Generation Kill, FX

Did we like it?
This Iraq war drama created by Ed Burns and David Simon (of Homicide, The Corner and The Wire fame) lived up to the hype, with a powerful, noisy, unsensational and memorable opening edpisode.

What was good about it?
• The chaotic miniseries about a Rolling Stone reporter Evan Wright being embedded with Bravo Company, First Recon Marines, in Iraq is played out in a natural, unforced manner, giving a sometimes awkward, fly-in-the-desert feel.
• James Ransone’s terrifying performance as Cpl Josh Ray Person, who overdoes it with something called Ripped Fuel (some sort of energy supplement, we think) and noisily puts forwward his Pussy Theory of War (“How come we can’t invade a cool country with, like, chicks in bikinis?”).

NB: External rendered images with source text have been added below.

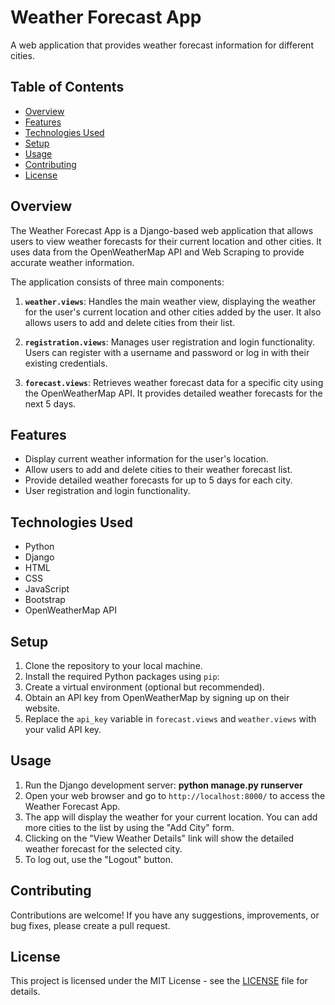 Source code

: # Weather Forecast App

A web application that provides weather forecast information for different cities.

## Table of Contents

- [Overview](#overview)
- [Features](#features)
- [Technologies Used](#technologies-used)
- [Setup](#setup)
- [Usage](#usage)
- [Contributing](#contributing)
- [License](#license)

## Overview

The Weather Forecast App is a Django-based web application that allows users to view weather forecasts for their current location and other cities. It uses data from the OpenWeatherMap API and Web Scraping to provide accurate weather information.

The application consists of three main components:

1. **`weather.views`**: Handles the main weather view, displaying the weather for the user's current location and other cities added by the user. It also allows users to add and delete cities from their list.

2. **`registration.views`**: Manages user registration and login functionality. Users can register with a username and password or log in with their existing credentials.

3. **`forecast.views`**: Retrieves weather forecast data for a specific city using the OpenWeatherMap API. It provides detailed weather forecasts for the next 5 days.

## Features

- Display current weather information for the user's location.
- Allow users to add and delete cities to their weather forecast list.
- Provide detailed weather forecasts for up to 5 days for each city.
- User registration and login functionality.

## Technologies Used

- Python
- Django
- HTML
- CSS
- JavaScript
- Bootstrap
- OpenWeatherMap API

## Setup

1. Clone the repository to your local machine.
2. Install the required Python packages using `pip`:
3. Create a virtual environment (optional but recommended).
4. Obtain an API key from OpenWeatherMap by signing up on their website.
5. Replace the `api_key` variable in `forecast.views` and `weather.views` with your valid API key.

## Usage

1. Run the Django development server: **python manage.py runserver**
2. Open your web browser and go to `http://localhost:8000/` to access the Weather Forecast App.
3. The app will display the weather for your current location. You can add more cities to the list by using the "Add City" form.
4. Clicking on the "View Weather Details" link will show the detailed weather forecast for the selected city.
5. To log out, use the "Logout" button.

## Contributing

Contributions are welcome! If you have any suggestions, improvements, or bug fixes, please create a pull request.

## License

This project is licensed under the MIT License - see the [LICENSE](LICENSE) file for details.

• The Marines revelling in their crudity. “We’re like America’s little pit bull. They beat it, starve it, mistreat it, and once in a while they let it out to attack somebody,” says Person.

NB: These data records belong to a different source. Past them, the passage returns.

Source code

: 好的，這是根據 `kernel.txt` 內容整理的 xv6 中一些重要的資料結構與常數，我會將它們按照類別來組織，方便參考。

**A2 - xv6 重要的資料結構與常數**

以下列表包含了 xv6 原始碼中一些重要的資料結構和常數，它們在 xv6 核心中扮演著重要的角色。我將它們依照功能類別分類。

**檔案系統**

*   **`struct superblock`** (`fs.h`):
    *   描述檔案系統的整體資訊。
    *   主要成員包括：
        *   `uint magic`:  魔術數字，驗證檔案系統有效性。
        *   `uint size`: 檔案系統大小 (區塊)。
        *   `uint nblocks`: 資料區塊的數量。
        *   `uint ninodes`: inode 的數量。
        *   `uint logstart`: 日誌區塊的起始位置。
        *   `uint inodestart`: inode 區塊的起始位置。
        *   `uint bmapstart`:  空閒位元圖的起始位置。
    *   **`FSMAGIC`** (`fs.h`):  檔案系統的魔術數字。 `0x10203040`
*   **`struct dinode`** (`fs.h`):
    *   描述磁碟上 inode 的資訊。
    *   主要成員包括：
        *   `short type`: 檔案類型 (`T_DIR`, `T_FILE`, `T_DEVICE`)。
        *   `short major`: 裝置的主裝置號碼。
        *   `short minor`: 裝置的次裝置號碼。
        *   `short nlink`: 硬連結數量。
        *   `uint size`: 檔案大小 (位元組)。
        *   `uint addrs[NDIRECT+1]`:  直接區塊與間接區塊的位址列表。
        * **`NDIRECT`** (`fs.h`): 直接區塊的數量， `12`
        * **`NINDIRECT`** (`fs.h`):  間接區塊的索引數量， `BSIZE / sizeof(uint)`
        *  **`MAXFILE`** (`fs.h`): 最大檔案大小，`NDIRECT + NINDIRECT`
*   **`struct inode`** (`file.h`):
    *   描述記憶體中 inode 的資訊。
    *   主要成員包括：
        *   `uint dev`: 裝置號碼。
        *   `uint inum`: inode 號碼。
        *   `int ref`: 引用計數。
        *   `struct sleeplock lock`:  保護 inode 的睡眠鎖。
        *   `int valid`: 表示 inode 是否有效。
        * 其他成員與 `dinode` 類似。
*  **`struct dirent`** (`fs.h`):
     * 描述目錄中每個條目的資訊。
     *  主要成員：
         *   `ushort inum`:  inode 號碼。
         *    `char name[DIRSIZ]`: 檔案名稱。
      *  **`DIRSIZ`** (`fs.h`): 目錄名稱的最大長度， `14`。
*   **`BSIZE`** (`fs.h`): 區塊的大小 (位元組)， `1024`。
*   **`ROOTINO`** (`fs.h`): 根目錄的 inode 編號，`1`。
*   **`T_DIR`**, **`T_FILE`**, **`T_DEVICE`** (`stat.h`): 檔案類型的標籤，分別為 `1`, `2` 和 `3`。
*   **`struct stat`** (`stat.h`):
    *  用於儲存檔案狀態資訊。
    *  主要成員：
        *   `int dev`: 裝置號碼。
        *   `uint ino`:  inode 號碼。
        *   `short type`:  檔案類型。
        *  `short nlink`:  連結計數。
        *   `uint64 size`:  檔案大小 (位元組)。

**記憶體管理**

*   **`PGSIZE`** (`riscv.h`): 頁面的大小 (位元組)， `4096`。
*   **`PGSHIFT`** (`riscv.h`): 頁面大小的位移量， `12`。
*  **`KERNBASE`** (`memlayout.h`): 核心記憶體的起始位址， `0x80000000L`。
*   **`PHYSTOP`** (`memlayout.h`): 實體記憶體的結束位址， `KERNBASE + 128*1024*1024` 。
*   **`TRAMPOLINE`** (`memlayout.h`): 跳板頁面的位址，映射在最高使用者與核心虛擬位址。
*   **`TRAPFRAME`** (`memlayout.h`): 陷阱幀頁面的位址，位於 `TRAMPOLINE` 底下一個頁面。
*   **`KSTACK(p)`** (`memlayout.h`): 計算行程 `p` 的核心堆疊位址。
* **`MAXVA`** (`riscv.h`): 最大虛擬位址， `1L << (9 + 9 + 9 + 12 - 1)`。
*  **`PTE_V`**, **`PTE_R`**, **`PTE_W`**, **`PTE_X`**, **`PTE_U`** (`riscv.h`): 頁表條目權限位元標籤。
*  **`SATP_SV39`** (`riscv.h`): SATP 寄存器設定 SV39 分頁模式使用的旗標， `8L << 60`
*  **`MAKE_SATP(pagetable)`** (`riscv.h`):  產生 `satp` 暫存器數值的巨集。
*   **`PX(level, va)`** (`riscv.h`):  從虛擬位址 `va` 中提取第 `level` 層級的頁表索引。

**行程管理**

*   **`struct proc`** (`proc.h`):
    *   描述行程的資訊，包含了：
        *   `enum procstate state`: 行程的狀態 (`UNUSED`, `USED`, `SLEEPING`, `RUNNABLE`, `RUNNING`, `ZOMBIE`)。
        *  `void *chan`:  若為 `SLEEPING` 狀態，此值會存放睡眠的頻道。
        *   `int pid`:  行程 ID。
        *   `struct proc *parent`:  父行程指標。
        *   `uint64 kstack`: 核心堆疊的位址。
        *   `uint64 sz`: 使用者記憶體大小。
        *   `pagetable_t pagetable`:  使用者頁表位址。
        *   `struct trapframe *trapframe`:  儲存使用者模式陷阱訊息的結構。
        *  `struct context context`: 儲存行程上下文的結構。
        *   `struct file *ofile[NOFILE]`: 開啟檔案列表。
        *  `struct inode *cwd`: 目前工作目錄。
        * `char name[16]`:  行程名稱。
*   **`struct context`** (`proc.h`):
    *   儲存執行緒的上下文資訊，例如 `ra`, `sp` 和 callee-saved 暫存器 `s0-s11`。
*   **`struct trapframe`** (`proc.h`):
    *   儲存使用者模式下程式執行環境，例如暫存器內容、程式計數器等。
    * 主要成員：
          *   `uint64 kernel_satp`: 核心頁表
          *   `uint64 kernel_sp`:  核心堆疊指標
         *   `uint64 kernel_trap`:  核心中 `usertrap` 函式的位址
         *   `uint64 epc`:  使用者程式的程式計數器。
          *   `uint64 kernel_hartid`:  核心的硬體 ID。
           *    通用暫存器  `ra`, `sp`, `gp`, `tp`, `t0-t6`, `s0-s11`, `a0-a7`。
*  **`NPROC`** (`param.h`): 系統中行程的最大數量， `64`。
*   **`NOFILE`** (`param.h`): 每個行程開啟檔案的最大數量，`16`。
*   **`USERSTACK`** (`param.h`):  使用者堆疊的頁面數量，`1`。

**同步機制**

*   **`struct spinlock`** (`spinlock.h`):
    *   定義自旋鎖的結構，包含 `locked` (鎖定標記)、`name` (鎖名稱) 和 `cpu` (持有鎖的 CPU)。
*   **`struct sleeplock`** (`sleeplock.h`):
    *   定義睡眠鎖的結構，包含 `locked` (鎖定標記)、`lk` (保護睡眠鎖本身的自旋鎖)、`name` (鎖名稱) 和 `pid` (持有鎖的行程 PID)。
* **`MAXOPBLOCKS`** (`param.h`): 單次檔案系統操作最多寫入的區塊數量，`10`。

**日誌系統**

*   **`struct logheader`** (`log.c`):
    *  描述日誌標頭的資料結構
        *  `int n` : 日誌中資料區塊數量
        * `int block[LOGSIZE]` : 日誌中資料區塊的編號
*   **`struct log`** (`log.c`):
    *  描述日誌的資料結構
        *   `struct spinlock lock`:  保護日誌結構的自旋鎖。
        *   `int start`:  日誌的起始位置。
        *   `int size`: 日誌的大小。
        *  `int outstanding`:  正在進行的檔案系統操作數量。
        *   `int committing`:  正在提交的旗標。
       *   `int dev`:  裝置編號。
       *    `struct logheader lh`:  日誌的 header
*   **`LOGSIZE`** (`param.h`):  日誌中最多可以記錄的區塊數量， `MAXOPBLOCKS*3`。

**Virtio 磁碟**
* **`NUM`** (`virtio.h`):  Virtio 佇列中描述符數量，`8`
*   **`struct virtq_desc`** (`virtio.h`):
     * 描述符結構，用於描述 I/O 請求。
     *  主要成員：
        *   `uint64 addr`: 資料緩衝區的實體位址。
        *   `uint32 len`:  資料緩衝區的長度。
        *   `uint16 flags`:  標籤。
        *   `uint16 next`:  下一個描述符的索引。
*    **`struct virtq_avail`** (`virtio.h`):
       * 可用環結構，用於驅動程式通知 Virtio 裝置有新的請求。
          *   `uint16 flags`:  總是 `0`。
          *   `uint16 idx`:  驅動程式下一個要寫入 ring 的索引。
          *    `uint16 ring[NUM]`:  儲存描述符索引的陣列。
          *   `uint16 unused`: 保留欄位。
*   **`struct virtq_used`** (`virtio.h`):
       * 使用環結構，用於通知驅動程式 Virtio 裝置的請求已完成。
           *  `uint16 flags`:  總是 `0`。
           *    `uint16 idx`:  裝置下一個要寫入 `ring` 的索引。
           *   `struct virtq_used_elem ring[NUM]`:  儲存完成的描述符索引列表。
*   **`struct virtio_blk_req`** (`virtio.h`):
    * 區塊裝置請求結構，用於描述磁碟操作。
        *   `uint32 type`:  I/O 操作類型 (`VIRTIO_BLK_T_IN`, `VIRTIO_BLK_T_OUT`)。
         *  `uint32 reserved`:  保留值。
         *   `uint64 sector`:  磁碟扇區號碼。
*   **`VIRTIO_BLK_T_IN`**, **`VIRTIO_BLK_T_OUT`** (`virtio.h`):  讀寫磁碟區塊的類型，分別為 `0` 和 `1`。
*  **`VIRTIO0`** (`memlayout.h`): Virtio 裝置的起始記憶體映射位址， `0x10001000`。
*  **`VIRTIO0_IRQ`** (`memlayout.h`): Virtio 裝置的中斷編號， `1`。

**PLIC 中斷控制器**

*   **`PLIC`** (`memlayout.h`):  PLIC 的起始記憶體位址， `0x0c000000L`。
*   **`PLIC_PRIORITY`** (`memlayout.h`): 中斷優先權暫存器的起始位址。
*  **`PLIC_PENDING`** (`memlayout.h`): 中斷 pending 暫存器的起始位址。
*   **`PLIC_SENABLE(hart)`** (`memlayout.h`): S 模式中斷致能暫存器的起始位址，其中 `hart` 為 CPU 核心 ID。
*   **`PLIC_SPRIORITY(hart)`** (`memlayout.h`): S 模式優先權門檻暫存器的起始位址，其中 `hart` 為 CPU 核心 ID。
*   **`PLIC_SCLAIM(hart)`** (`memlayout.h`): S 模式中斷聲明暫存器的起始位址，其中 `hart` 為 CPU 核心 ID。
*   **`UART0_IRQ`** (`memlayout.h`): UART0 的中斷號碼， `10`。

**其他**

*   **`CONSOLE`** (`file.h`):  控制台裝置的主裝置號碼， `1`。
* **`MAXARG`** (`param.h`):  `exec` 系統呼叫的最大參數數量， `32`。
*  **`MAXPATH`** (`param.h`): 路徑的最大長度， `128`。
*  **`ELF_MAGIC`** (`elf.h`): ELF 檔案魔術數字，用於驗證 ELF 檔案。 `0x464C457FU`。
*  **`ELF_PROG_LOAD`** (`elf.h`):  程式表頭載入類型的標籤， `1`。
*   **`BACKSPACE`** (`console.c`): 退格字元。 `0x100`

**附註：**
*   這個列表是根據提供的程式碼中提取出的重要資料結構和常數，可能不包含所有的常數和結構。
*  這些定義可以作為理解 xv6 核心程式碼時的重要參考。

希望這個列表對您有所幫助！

• Beside the ranting Ray, in an interesting juxtaposition, is ultracool Sergeant Brad Colbert (blue-eyed hunk Alexander Skarsgaard).
• Lots of good background music that never got intrusive, plus a screeched version of Minnie Ripperton’s Lovin’ You.

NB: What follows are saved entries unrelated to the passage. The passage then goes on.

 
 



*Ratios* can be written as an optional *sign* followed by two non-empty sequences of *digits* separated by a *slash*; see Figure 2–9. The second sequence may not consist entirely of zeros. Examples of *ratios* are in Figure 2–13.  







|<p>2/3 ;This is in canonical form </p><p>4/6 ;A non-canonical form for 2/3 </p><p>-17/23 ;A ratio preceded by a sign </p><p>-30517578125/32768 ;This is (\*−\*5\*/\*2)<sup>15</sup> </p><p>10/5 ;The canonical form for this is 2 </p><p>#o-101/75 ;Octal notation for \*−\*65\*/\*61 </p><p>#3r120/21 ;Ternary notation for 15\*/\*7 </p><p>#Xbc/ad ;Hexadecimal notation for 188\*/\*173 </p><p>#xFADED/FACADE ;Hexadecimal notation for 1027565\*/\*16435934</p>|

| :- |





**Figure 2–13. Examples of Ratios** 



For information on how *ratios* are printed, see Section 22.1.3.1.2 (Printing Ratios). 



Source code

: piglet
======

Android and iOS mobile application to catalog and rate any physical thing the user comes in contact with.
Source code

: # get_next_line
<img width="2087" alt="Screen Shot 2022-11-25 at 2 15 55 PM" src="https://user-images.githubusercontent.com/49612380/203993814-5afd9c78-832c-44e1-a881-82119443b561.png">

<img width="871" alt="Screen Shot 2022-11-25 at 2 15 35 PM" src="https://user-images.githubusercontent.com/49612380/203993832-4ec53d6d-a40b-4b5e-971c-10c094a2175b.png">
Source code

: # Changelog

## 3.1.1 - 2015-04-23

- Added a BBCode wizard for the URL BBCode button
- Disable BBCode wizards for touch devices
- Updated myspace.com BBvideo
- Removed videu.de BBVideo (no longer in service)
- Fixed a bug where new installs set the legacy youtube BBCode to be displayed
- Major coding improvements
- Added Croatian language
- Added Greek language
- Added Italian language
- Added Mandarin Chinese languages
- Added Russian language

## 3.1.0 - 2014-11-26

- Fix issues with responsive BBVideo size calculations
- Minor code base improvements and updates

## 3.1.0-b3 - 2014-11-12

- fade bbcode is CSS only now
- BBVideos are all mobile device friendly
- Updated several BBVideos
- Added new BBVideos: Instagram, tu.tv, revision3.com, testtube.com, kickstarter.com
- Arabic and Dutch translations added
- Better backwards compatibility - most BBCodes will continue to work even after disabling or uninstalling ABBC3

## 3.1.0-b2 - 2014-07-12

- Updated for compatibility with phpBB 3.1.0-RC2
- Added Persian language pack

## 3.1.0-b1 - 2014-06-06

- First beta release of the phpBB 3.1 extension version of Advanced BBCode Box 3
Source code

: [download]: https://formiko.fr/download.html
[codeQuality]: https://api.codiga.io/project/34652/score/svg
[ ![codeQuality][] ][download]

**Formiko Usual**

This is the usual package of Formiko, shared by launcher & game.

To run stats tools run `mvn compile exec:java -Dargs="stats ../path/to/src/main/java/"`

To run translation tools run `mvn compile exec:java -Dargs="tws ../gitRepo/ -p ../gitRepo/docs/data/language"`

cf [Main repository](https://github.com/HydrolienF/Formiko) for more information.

• Love the black shorts and muscled torsos.

What was bad about it?
• We needed subtitles for some of the banter between the soldiers, only catching about half of the insults that flew around (most seemed to involve cock sucking or ass licking. We think). We also didn’t cotton on to the importance of wearing black beanie hats or keeping to grooming regulations. And the characters came so thick and fast it was hard to get a handle on them. For some viewers, though, such confusion could be regarded a strength. Like The Wire, this is a drama where the audience has to work hard to keep up.